Drink cost him his marriage to Irene – although the pair subsequent­ly got back together after a separation – and also led to financial problems.

At one low point, Greaves was trying to make ends meet by selling women’s jumpers and living in a one-bedroom flat in Wanstead, East London.

Looking to move forwards in his life, he starred alongside former Liverpool striker Ian St John in the popular ITV programme Saint and Greavsie between 1985 and 1992.

The show saw Greaves become a popular pundit, with a new generation of football fans taken in by his charm, which also won over the likes of former world heavyweigh­t boxing champion Mike Tyson and even future US president Donald Trump.

Trump helped out on a draw for the fifth round of the Rumbelows Cup before being presented with a coveted ‘Saint and Greavsie Mug’ for his efforts in handing Manchester United a trip to Leeds.

After a long campaign, Greaves finally received a World Cup winners’ medal in 2009; five years later, he sold it in an auction at Sotheby’s for £44,000.

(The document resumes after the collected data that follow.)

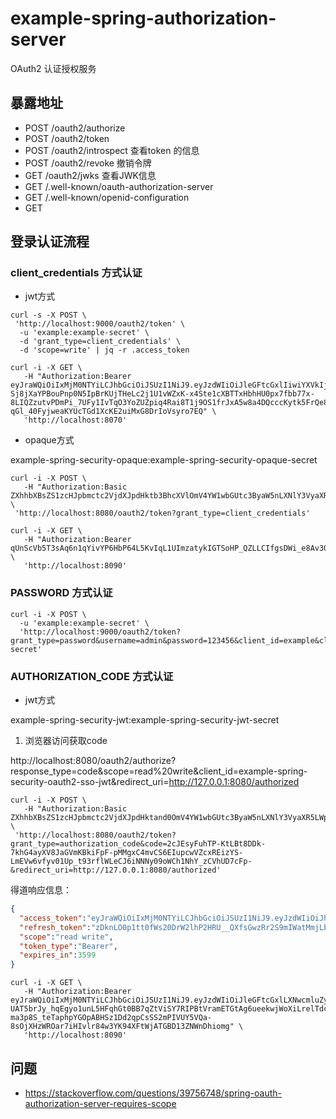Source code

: # example-spring-authorization-server
OAuth2 认证授权服务



## 暴露地址


- POST /oauth2/authorize
- POST /oauth2/token
- POST /oauth2/introspect 查看token 的信息
- POST /oauth2/revoke 撤销令牌
- GET /oauth2/jwks 查看JWK信息
- GET /.well-known/oauth-authorization-server
- GET /.well-known/openid-configuration
- GET 

## 登录认证流程


### client_credentials 方式认证

- jwt方式

```shell
curl -s -X POST \
 'http://localhost:9000/oauth2/token' \
  -u 'example:example-secret' \
  -d 'grant_type=client_credentials' \
  -d 'scope=write' | jq -r .access_token
```


```shell
curl -i -X GET \
   -H "Authorization:Bearer eyJraWQiOiIxMjM0NTYiLCJhbGciOiJSUzI1NiJ9.eyJzdWIiOiJleGFtcGxlIiwiYXVkIjoiZXhhbXBsZSIsIm5iZiI6MTY3MTI5MTc5NSwic2NvcGUiOlsid3JpdGUiXSwiaXNzIjoiaHR0cDovL2xvY2FsaG9zdDo5MDAwIiwiZXhwIjoxNjcxMzEzMzk1LCJpYXQiOjE2NzEyOTE3OTV9.O0UaUdxjwUaMS_okeXM-Sj8jXaYPBouPnp0N5IpBrKUjTHeLc2j1U1vWZxK-x4Ste1cXBTTxHbhHU0px7fbb77x-8LIQZzutvPDmPi_7UFy1IvTqO3YoZUZpiq4Rai8T1j9OS1frJxA5w8a4DQcccKytk5FrQe8BaH2QkEDV3pJfTpBbmtJIsO9Jd0o0_BzwORHsglXWKsrebAH5I9TJRYBj2Zmaj3zNkmLSJhnVcr2Q9iBCtN3rjfz34xUrNfl2jScRFVUNBk1taA4ugtFBhSoPWEYHkZI6PZBifSfgAM-qGl_40FyjweaKYUcTGd1XcKE2uiMxG8DrIoVsyro7EQ" \
   'http://localhost:8070'
```

- opaque方式

example-spring-security-opaque:example-spring-security-opaque-secret

```shell
curl -i -X POST \
   -H "Authorization:Basic ZXhhbXBsZS1zcHJpbmctc2VjdXJpdHktb3BhcXVlOmV4YW1wbGUtc3ByaW5nLXNlY3VyaXR5LW9wYXF1ZS1zZWNyZXQ=" \
 'http://localhost:8080/oauth2/token?grant_type=client_credentials'
```

```shell
curl -i -X GET \
   -H "Authorization:Bearer qUnScVb5T3sAq6n1qYivYP6HbP64L5KvIqL1UImzatykIGTSoHP_QZLLCIfgsDWi_e8Av3OyId6EiP0hAPsgU1WMRRZksG2caEDCrB79hSOiqbWVEgSy63trdwsFa6ZO" \
   'http://localhost:8090'
```


### PASSWORD 方式认证


```shell
curl -i -X POST \
  -u 'example:example-secret' \
  'http://localhost:9000/oauth2/token?grant_type=password&username=admin&password=123456&client_id=example&client_secret=example-secret'
```


### AUTHORIZATION_CODE 方式认证


- jwt方式

example-spring-security-jwt:example-spring-security-jwt-secret

1. 浏览器访问获取code

http://localhost:8080/oauth2/authorize?response_type=code&scope=read%20write&client_id=example-spring-security-oauth2-sso-jwt&redirect_uri=http://127.0.0.1:8080/authorized

```shell
curl -i -X POST \
   -H "Authorization:Basic ZXhhbXBsZS1zcHJpbmctc2VjdXJpdHktand0OmV4YW1wbGUtc3ByaW5nLXNlY3VyaXR5LWp3dC1zZWNyZXQ=" \
 'http://localhost:8080/oauth2/token?grant_type=authorization_code&code=2cJEsyFuhTP-KtLBt8DDk-7khG4ayXV8JaGVmKBkiFpF-pMMgxC4mvCS6EIupcwVZcxREizYS-LmEVw6vfyv01Up_t93rflWLeCJ6iNNNy09oWCh1NhY_zCVhUD7cFp-&redirect_uri=http://127.0.0.1:8080/authorized'

```

得道响应信息：

```json
{
  "access_token":"eyJraWQiOiIxMjM0NTYiLCJhbGciOiJSUzI1NiJ9.eyJzdWIiOiJhZG1pbiIsImF1ZCI6ImV4YW1wbGUtc3ByaW5nLXNlY3VyaXR5LWp3dCIsIm5iZiI6MTY2MzY2MjEwMiwic2NvcGUiOlsicmVhZCIsIndyaXRlIl0sImlzcyI6Imh0dHA6XC9cL2xvY2FsaG9zdDo4MDgwXC8iLCJleHAiOjE2NjM2NjU3MDIsImlhdCI6MTY2MzY2MjEwMn0.VSX1_QgEgNvJC2pcoyNandIe6avgdflwpo8UF6QEEFiztoInxFDXTCAhBij7xux-o4f7RmiDdZ9MyL0uIQ2XNEf2DrIo8GGsCHGr19FiFs1jv8uiURXVlDm4_RMCohwqSM_r5dfRSyQZRW3875KzZdkSUydCwr-GuZZKybK-hCqM_XUNoNdu3SSN-1G5ExgsssIhFhDgHhZlNwnNQS06D6Y_N8UjAWVj-u-gIteKx1BgCGJLMzP5KPuot1AN2FhLytCGBRAKaTNvxcDqg_iDgf-iRiUAyDdWCMQeZxtHthFCph5gvDPABDmkNT-yYPlE5qTtPKCd6R0Jl_nRPKpgVw",
  "refresh_token":"zDknLO0p1tt0fWs20DrW2lhP2HRU__QXfsGwzRr2S9mIWatMmjLbeFLq_0H5k5jsyU-la8a-MY_idTBIbQ9VxIprKWHBwkAb4IHHVCNzipol3WCw8DrfU_ulpaiwlbPM",
  "scope":"read write",
  "token_type":"Bearer",
  "expires_in":3599
}
```

```shell
curl -i -X GET \
   -H "Authorization:Bearer eyJraWQiOiIxMjM0NTYiLCJhbGciOiJSUzI1NiJ9.eyJzdWIiOiJleGFtcGxlLXNwcmluZy1zZWN1cml0eS1qd3QiLCJhdWQiOiJleGFtcGxlLXNwcmluZy1zZWN1cml0eS1qd3QiLCJuYmYiOjE2NjM2NTYwODMsInNjb3BlIjpbInJlYWQiLCJvcGVuaWQiLCJ3cml0ZSJdLCJpc3MiOiJodHRwOlwvXC9sb2NhbGhvc3Q6ODA4MFwvIiwiZXhwIjoxNjYzNjU5NjgzLCJpYXQiOjE2NjM2NTYwODN9.H1vxnuWx_JYGUwD9MbH5zrhNvReroJCmvzRDfw6HRpqXAfBFhpPitHlnaG07I29eInXkjBDe6s5B6FEi1m2PRTD-UAT5brJy_hqEgyo1unL5HFqhGt0BB7qZtViSY7RIPBtVramETGtAg6ueekwjWoXiLrelTdcFJ7I3codXxi1sjbgGRtqr5LnUcnGtp_lHhOk4n06IvVGoPisWo3H7PtuKU3HGzoJR8RGKSwUmRDmqkF1VRAZder_-ma3p8S_teTaphpYGOpABHSz1Dd2qpCsSS2mPIVUY5VQa-8sOjXHzWROar7iHIvlr84w3YK94XFtWjATGBD13ZNWnDhiomg" \
   'http://localhost:8090'
```

## 问题

- https://stackoverflow.com/questions/39756748/spring-oauth-authorization-server-requires-scope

In later life, Greaves endured health problems, including a minor stroke in 1992 from which he recovered. However, this was followed by a serious stroke in May 2015, which saw him unconsciou­s for six days in intensive care and later left in a wheelchair.

He was welcomed back to White Hart Lane in late March 2017 when the 77-year-old was joined by his family as he was photograph­ed by the pitch and in the home dressing room and was shown a picture from his playing days.

Greaves married Irene in 1958, when he was 18, and went on to have five children.

He is survived by Irene, sons Andy and Danny, who had spells playing at Southend United and Cambridge United, and daughters Lynn and Mitzi.